Sumit Singhal loves modern architecture. He comes from a family of builders who have built more than 20 projects in the last ten years near Delhi in India. He has recently started writing about the architectural projects that catch his imagination.
ESTATE IN Extremadura, Spain by ÁBATON Architectura
August 28th, 2015 by Sumit Singhal
Article source: ÁBATON Architectura
Located in a privileged environment in the province of Cáceres, the goal was to transform an abandoned stable into a family home by completely renovating it in a way that would be consistent and respectful with the environment. At the end, the Studio decided that building from scratch was the best option as the stable was in a terrible shape.
High on a hill and far from city water or an electrical grid, a thorough investigation resulted in the addition of photovoltaic and hydro power (weighted toward solar in summer and hydro in winter) and worked to ensure the home wouldn’t use much energy. The building’s original orientation also helped as southern exposure allowed for the sun to be the main source of heat during the winter.
A generous eave prevents much sun from entering the home during summer, thus keeping it cool. Large wooden shutters that slide closed like a second skin, cover the large windows at night to trap in most of the home’s daily solar heat gain.
As the building is located far from city water but perfectly located below two streams that flow year round the water is pure and can be used for drinking and bathing. The swimming pool acts as a holding tank for use in irrigation.

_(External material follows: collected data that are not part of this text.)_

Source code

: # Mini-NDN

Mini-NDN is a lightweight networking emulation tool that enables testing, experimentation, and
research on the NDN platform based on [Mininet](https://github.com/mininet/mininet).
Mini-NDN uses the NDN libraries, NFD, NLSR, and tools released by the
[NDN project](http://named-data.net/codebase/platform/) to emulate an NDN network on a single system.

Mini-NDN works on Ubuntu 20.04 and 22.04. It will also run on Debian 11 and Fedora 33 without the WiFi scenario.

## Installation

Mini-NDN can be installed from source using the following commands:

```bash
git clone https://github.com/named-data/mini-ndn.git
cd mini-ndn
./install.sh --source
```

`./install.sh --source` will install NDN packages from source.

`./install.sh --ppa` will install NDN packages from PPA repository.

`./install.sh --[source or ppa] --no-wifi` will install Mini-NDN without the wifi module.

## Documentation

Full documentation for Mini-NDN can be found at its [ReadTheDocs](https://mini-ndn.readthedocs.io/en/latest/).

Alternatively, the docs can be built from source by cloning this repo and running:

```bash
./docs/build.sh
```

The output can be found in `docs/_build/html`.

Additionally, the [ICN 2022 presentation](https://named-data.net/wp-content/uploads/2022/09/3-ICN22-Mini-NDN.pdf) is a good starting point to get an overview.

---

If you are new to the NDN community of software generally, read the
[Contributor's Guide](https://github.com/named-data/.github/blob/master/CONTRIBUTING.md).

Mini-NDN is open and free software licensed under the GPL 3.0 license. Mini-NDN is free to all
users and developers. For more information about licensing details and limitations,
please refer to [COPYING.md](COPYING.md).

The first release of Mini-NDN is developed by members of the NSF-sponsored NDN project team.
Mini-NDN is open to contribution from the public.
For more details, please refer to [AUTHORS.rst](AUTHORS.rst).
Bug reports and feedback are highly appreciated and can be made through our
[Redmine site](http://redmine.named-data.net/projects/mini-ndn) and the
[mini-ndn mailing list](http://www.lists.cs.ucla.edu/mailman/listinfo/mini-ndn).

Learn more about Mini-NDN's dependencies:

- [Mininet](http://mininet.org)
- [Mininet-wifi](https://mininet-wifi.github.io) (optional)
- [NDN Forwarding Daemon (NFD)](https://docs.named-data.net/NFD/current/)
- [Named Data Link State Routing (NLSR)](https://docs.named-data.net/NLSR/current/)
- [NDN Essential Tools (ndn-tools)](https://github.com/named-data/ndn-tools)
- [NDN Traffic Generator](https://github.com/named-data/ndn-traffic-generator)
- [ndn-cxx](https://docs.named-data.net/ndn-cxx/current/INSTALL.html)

In the interior nature has been incorporated almost to every room in the house: bathrooms with views of the interior patio and its stone water fountain, bedrooms with huge picture windows overlooking the countryside.
The position of the architecture is as it was originally and the material used are also the same though given the home’s crumbling state the façade was built with a mix of cement and local stone.In the interior, supporting walls were replaced by light metal pillars, the haylofts in the upper area were converted into bedrooms and the enormous central lounge serves different purposes. In short, a mix of modern cement and iron beams coexist with well-worn stone, weather-beaten wood and local stone.